Medical Properties Trust pays a high dividend yield, but with disappointing financials, the stock may be too risky.

A split yield of over 10% may look attractive to investors looking for a high level of recurring income. And while a stock that pays that much can generate a lot of income for you, it may not be the safest option to put in your portfolio. High yielding stocks often come with inherent risks. If they were safe investments, investors would not hesitate to buy such high-yield payouts, which in turn would likely increase their share prices and reduce their yields. When a stock’s yield remains high, that usually means there’s ample reason to remain cautious about the investment.

A high yielding stock that doesn’t get much love these days is Medical Property Trust (MPW -0.66%)which pays investors nearly 13% in dividends. But the real estate investment trust (REIT) has been one of the riskier income stocks he’s held this year, and its shares are down about 5% this year.
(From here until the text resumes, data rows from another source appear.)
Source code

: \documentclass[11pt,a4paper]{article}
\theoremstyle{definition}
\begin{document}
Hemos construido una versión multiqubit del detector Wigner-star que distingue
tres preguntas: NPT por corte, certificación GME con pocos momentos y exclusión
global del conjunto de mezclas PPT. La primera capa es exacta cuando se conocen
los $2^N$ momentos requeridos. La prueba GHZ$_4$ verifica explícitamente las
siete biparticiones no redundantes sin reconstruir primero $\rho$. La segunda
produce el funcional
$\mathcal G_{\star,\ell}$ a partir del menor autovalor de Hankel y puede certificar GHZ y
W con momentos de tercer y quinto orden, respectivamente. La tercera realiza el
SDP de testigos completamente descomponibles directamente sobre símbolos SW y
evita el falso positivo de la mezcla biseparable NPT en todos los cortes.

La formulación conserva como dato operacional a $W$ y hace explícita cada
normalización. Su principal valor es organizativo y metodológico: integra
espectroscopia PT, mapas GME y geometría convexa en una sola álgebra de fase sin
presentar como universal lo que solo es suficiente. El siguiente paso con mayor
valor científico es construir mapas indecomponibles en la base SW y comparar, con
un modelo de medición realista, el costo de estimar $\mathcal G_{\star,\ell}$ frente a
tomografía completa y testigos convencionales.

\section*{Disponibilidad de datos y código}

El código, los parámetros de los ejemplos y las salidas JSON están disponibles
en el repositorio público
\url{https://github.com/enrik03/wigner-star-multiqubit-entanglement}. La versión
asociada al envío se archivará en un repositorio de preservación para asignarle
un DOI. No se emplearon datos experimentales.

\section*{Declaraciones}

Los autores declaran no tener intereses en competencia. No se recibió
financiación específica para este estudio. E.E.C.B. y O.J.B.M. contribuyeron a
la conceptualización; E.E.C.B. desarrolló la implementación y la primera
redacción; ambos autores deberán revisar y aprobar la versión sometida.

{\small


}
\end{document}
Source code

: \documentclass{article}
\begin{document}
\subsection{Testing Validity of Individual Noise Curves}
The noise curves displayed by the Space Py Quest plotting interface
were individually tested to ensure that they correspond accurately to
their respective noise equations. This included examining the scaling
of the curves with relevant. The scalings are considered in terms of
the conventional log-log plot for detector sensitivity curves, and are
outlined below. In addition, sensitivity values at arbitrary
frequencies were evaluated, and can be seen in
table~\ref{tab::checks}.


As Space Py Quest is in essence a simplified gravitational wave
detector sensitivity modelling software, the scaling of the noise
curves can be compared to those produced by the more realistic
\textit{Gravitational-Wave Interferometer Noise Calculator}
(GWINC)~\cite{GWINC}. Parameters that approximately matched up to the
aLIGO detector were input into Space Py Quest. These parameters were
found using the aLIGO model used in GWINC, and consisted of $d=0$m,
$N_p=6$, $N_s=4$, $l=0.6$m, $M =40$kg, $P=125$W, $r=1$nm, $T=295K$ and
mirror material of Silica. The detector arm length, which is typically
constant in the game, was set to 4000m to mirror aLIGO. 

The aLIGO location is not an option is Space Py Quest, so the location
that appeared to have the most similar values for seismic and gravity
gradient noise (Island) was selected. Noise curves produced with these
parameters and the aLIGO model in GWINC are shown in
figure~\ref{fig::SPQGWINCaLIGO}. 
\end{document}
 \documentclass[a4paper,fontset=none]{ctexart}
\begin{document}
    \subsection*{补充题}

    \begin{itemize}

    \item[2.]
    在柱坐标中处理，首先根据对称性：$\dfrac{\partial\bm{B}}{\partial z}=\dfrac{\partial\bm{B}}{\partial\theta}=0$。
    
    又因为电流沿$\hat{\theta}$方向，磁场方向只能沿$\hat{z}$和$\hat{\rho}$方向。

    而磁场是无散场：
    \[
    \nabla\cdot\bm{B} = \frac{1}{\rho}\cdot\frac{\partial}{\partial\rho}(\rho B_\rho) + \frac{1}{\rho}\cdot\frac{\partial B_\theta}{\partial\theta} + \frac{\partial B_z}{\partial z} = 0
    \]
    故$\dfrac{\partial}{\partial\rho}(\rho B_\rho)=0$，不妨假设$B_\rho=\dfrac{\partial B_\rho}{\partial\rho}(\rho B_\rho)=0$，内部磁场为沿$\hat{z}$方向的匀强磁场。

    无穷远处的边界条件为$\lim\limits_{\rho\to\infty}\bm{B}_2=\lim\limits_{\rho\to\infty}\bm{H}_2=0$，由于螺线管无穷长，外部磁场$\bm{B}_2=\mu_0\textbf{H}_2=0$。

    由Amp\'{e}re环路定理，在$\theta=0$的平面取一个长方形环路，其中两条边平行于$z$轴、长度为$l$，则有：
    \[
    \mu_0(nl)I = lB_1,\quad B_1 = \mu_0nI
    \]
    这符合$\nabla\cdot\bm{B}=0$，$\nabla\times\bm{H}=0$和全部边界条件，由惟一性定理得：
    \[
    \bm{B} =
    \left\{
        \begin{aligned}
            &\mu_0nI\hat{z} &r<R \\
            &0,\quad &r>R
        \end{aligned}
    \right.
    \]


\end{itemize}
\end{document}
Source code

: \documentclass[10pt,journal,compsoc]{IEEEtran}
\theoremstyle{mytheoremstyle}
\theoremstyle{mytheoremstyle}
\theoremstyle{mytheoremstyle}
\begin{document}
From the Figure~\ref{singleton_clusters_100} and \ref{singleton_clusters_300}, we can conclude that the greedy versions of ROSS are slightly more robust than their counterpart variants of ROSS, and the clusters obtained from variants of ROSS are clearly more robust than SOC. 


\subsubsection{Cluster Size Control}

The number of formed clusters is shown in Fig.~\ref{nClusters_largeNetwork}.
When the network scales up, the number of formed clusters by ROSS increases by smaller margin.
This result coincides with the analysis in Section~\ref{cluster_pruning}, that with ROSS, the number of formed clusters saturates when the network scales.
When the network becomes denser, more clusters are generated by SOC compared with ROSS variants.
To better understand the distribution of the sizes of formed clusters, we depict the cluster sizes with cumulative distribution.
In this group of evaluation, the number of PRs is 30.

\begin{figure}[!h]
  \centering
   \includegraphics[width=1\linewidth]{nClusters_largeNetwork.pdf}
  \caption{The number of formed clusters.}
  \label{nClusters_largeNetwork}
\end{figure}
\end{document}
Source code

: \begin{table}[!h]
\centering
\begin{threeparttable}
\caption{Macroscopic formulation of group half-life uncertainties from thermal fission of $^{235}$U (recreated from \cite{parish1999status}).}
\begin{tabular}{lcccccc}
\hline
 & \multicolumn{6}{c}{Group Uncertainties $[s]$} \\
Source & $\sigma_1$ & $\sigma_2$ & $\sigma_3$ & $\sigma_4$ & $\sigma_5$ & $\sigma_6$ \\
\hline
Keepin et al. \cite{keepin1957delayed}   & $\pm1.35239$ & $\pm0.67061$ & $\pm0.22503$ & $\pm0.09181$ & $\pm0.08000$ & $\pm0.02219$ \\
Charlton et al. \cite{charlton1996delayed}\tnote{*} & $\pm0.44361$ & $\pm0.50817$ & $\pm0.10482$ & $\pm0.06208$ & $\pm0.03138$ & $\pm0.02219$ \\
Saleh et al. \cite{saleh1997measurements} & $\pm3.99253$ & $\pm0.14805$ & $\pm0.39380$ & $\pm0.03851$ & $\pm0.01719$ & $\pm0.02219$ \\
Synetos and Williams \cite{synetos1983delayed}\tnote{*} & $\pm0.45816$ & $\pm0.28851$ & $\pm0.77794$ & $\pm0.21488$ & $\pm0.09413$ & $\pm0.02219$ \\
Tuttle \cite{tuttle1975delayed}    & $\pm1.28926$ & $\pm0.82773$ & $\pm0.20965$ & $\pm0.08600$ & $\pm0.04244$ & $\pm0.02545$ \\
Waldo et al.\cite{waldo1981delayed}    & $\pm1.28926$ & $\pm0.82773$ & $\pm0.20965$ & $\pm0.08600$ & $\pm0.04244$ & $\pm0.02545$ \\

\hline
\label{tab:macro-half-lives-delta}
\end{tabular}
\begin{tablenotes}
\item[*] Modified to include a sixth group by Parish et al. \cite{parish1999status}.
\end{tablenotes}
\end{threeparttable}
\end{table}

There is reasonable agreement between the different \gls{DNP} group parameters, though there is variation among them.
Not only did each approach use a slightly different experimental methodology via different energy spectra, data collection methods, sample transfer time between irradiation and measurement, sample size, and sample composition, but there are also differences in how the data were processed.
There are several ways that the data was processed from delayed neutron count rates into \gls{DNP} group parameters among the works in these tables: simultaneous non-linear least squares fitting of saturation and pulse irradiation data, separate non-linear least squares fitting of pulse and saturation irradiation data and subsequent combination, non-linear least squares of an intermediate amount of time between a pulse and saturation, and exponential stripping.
Could investors simply be bracing for another dividend cut?

Medical Properties Trust focused on increasing liquidity

The problem with Medical Properties Trust (MPT) is that the company sold assets to improve its cash flow position. This is not a great sign for dividend stocks. It effectively tells investors that it is not generating enough cash to maintain its day-to-day operations and pay its dividends.

Last week, the REIT announced the sale of 11 health care facilities in Colorado, which will bring in $86 million. The company will use this money “to reduce debt and for general corporate purposes.” And when the REIT announced its latest quarterly results on August 8, it led with the news that it had executed $2.5 billion in liquidity transactions so far in 2024. While that may be positive news for the business, underscoring the importance of increased liquidity it’s not It’s not what dividend investors want to see, as it highlights the perilous state of the company’s financial results.

Earlier this year, one of MPT’s key tenants, Steward Health, entered bankruptcy protection and announced it would try to sell all of its hospitals in an effort to pay down $9 billion in debt from its books. The issues and uncertainty surrounding Steward have weighed on MPT’s share price in recent years.

Medical Properties Trust’s financials have not been strong

MPT has suffered losses in recent quarters, and in the first six months of the year, its funds from operations (FFO) per share totaled a negative $1.45 compared to a year ago when it was a positive $0.88. Normalized FFO, which excludes the impact of impairment charges, totals $0.47 for the year to date. While this is positive, it is down significantly from $0.85 in the same period last year.

The good news for investors is that the rate is higher than the $0.30 per share that MPT paid out in the first two quarters in dividends. This suggests that the dividend may be sustainable, at least for the immediate future. But the danger is that, with the company selling assets and the future of Steward Health remaining unclear, it may not offer investors much comfort.

Investors should not rely on this dividend

MPT dividends are not certain. While the recent FFO numbers may suggest there is some safety there, the REIT is going through a tumultuous time and as it sells more assets, its numbers could deteriorate further and a dividend cut could be in the books.

There are many better dividend stocks to own than MPT, and unless you have an extremely high risk tolerance, it’s best to avoid it because things can get worse before they get better for the stock.

David Jagielski has no position in any of the listed stocks. The Motley Fool has no position in any of the stocks mentioned. The Motley Fool has a disclosure policy.